Mar 6, 2005

Etymology of the word "assassin"

As defined in dictionary: "They were members of a secret Islamic order originating in the 11th century who believed it was a religious duty to harass and murder their enemies. The most important members of the order were those who actually did the killing. Having been promised paradise in return for dying in action, the killers, it is said, were made to yearn for paradise by being given a life of pleasure that included the use of hashish. From this came the name for the secret order as a whole, an, "hashish users." After passing through French or Italian, the word came into English and is recorded in 1603 with reference to the Muslim Assassins."

Some other sources dispute that the word came from hashish instead they say that the word is derived from the name of the leader of the sect al-Hassan ibn-al-Sabbah. Hassan used hashish to enlist the aid of young men into his private army known as assassins (aschishin - or follower of Hassan). In the early 11th century, al-Hassan became the head of the Persian sect of the Ismailians, a rather obscure party of fanatics which gained local power under his guidance. In 1090, al-Hassan and his followers seized the castle of Alamut, in the province of Rudbar, which lies in the mountainous region south of the Caspian Sea. It was from this mountain home that he obtained evil celebrity among the Crusaders as "the old man of the mountains", and spread terror through the Mohammedan world.

One of the primary sources for this information comes from the writings of Marco Polo who visited the area in 1273, almost 150 years after the reign of Al-Hassan. In the account given by Marco Polo in "The Adventures of Marco Polo" it is told that: "The Old Man kept at his court such boys of twelve years old as seemed to him destined to become courageous men.

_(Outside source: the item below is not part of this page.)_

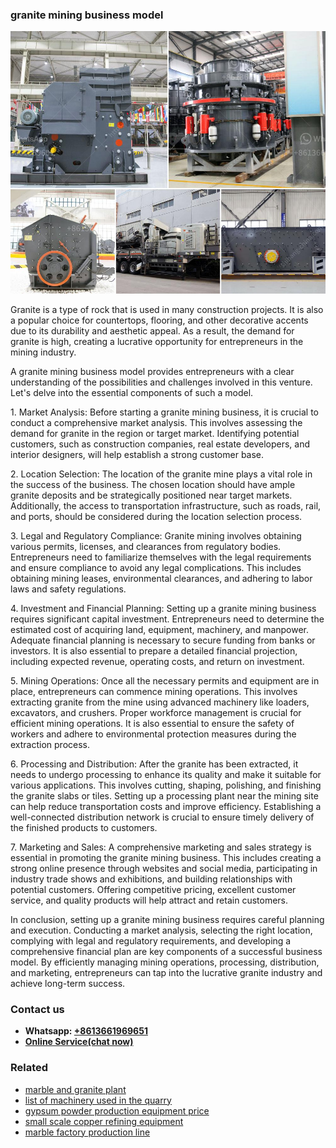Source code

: <h3>granite mining business model</h3><img src='1708309525.jpg' alt=''><p>Granite is a type of rock that is used in many construction projects. It is also a popular choice for countertops, flooring, and other decorative accents due to its durability and aesthetic appeal. As a result, the demand for granite is high, creating a lucrative opportunity for entrepreneurs in the mining industry.</p><p>A granite mining business model provides entrepreneurs with a clear understanding of the possibilities and challenges involved in this venture. Let's delve into the essential components of such a model.</p><p>1. Market Analysis: Before starting a granite mining business, it is crucial to conduct a comprehensive market analysis. This involves assessing the demand for granite in the region or target market. Identifying potential customers, such as construction companies, real estate developers, and interior designers, will help establish a strong customer base.</p><p>2. Location Selection: The location of the granite mine plays a vital role in the success of the business. The chosen location should have ample granite deposits and be strategically positioned near target markets. Additionally, the access to transportation infrastructure, such as roads, rail, and ports, should be considered during the location selection process.</p><p>3. Legal and Regulatory Compliance: Granite mining involves obtaining various permits, licenses, and clearances from regulatory bodies. Entrepreneurs need to familiarize themselves with the legal requirements and ensure compliance to avoid any legal complications. This includes obtaining mining leases, environmental clearances, and adhering to labor laws and safety regulations.</p><p>4. Investment and Financial Planning: Setting up a granite mining business requires significant capital investment. Entrepreneurs need to determine the estimated cost of acquiring land, equipment, machinery, and manpower. Adequate financial planning is necessary to secure funding from banks or investors. It is also essential to prepare a detailed financial projection, including expected revenue, operating costs, and return on investment.</p><p>5. Mining Operations: Once all the necessary permits and equipment are in place, entrepreneurs can commence mining operations. This involves extracting granite from the mine using advanced machinery like loaders, excavators, and crushers. Proper workforce management is crucial for efficient mining operations. It is also essential to ensure the safety of workers and adhere to environmental protection measures during the extraction process.</p><p>6. Processing and Distribution: After the granite has been extracted, it needs to undergo processing to enhance its quality and make it suitable for various applications. This involves cutting, shaping, polishing, and finishing the granite slabs or tiles. Setting up a processing plant near the mining site can help reduce transportation costs and improve efficiency. Establishing a well-connected distribution network is crucial to ensure timely delivery of the finished products to customers.</p><p>7. Marketing and Sales: A comprehensive marketing and sales strategy is essential in promoting the granite mining business. This includes creating a strong online presence through websites and social media, participating in industry trade shows and exhibitions, and building relationships with potential customers. Offering competitive pricing, excellent customer service, and quality products will help attract and retain customers.</p><p>In conclusion, setting up a granite mining business requires careful planning and execution. Conducting a market analysis, selecting the right location, complying with legal and regulatory requirements, and developing a comprehensive financial plan are key components of a successful business model. By efficiently managing mining operations, processing, distribution, and marketing, entrepreneurs can tap into the lucrative granite industry and achieve long-term success.</p><h3>Contact us</h3><ul><li><strong>Whatsapp:&nbsp;<a href="https://wa.me/8613661969651">+8613661969651</a></strong></li><li><a href="https://swt.shibang-china.com/?git&amp;zhl&amp;granite mining business model"><strong>Online Service(chat now)</strong></a></li></ul><h3>Related</h3><ul><li><a href='marble and granite plant.md'>marble and granite plant</a></li><li><a href='list of machinery used in the quarry.md'>list of machinery used in the quarry</a></li><li><a href='gypsum powder production equipment price.md'>gypsum powder production equipment price</a></li><li><a href='small scale copper refining equipment.md'>small scale copper refining equipment</a></li><li><a href='marble factory production line.md'>marble factory production line</a></li></ul>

When the Old Man sent them into the garden in groups of four, ten or twenty, he gave them hashish to drink. They slept for three days, then they were carried sleeping into the garden where he had them awakened. When these young men woke, and found themselves in the garden with all these marvelous things, they truly believed themselves to be in paradise. And these damsels were always with them in songs and great entertainments; they; received everything they asked for, so that they would never have left that garden of their own will. When the Old Man wished to kill someone, he would take a young man and tell him they could return to Paradise if they entered his service and followed his instructions or died in his service."

Someone who really wants to dig into this stuff might read a book on the subject: The Assassin Legends : Myths of the Isma'ilis by Farhad Daftary.